Exactly the lines from the first line of the records to the line holding "这次惨痛经历之后，我申请了去" should be duplicated, and nothing more; pictures stay out.

(Records for this exercise begins)

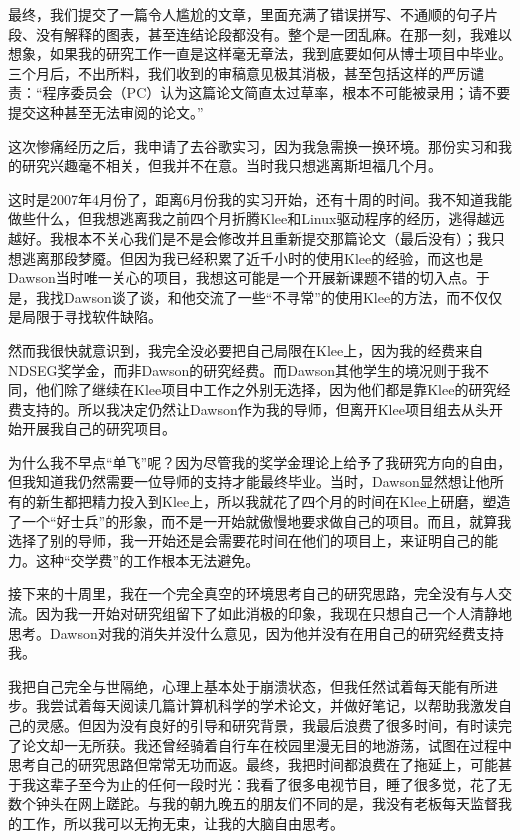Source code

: \documentclass[letter,12pt]{book}
\begin{document}
\begin{CJK}{UTF8}{gbsn}
最终，我们提交了一篇令人尴尬的文章，里面充满了错误拼写、不通顺的句子片段、没有解释的图表，甚至连结论段都没有。整个是一团乱麻。在那一刻，我难以想象，如果我的研究工作一直是这样毫无章法，我到底要如何从博士项目中毕业。三个月后，不出所料，我们收到的审稿意见极其消极，甚至包括这样的严厉谴责：“程序委员会（PC）认为这篇论文简直太过草率，根本不可能被录用；请不要提交这种甚至无法审阅的论文。”

\breakline

这次惨痛经历之后，我申请了去谷歌实习，因为我急需换一换环境。那份实习和我的研究兴趣毫不相关，但我并不在意。当时我只想逃离斯坦福几个月。

这时是2007年4月份了，距离6月份我的实习开始，还有十周的时间。我不知道我能做些什么，但我想逃离我之前四个月折腾Klee和Linux驱动程序的经历，逃得越远越好。我根本不关心我们是不是会修改并且重新提交那篇论文（最后没有）；我只想逃离那段梦魇。但因为我已经积累了近千小时的使用Klee的经验，而这也是Dawson当时唯一关心的项目，我想这可能是一个开展新课题不错的切入点。于是，我找Dawson谈了谈，和他交流了一些“不寻常”的使用Klee的方法，而不仅仅是局限于寻找软件缺陷。

然而我很快就意识到，我完全没必要把自己局限在Klee上，因为我的经费来自NDSEG奖学金，而非Dawson的研究经费。而Dawson其他学生的境况则于我不同，他们除了继续在Klee项目中工作之外别无选择，因为他们都是靠Klee的研究经费支持的。所以我决定仍然让Dawson作为我的导师，但离开Klee项目组去从头开始开展我自己的研究项目。

为什么我不早点“单飞”呢？因为尽管我的奖学金理论上给予了我研究方向的自由，但我知道我仍然需要一位导师的支持才能最终毕业。当时，Dawson显然想让他所有的新生都把精力投入到Klee上，所以我就花了四个月的时间在Klee上研磨，塑造了一个“好士兵”的形象，而不是一开始就傲慢地要求做自己的项目。而且，就算我选择了别的导师，我一开始还是会需要花时间在他们的项目上，来证明自己的能力。这种“交学费”的工作根本无法避免。

接下来的十周里，我在一个完全真空的环境思考自己的研究思路，完全没有与人交流。因为我一开始对研究组留下了如此消极的印象，我现在只想自己一个人清静地思考。Dawson对我的消失并没什么意见，因为他并没有在用自己的研究经费支持我。

我把自己完全与世隔绝，心理上基本处于崩溃状态，但我任然试着每天能有所进步。我尝试着每天阅读几篇计算机科学的学术论文，并做好笔记，以帮助我激发自己的灵感。但因为没有良好的引导和研究背景，我最后浪费了很多时间，有时读完了论文却一无所获。我还曾经骑着自行车在校园里漫无目的地游荡，试图在过程中思考自己的研究思路但常常无功而返。最终，我把时间都浪费在了拖延上，可能甚于我这辈子至今为止的任何一段时光：我看了很多电视节目，睡了很多觉，花了无数个钟头在网上蹉跎。与我的朝九晚五的朋友们不同的是，我没有老板每天监督我的工作，所以我可以无拘无束，让我的大脑自由思考。


\end{CJK}
\end{document}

(Records for this exercise ends)

Expected output:
Source code

: \documentclass[letter,12pt]{book}
\begin{document}
\begin{CJK}{UTF8}{gbsn}
最终，我们提交了一篇令人尴尬的文章，里面充满了错误拼写、不通顺的句子片段、没有解释的图表，甚至连结论段都没有。整个是一团乱麻。在那一刻，我难以想象，如果我的研究工作一直是这样毫无章法，我到底要如何从博士项目中毕业。三个月后，不出所料，我们收到的审稿意见极其消极，甚至包括这样的严厉谴责：“程序委员会（PC）认为这篇论文简直太过草率，根本不可能被录用；请不要提交这种甚至无法审阅的论文。”

\breakline

这次惨痛经历之后，我申请了去谷歌实习，因为我急需换一换环境。那份实习和我的研究兴趣毫不相关，但我并不在意。当时我只想逃离斯坦福几个月。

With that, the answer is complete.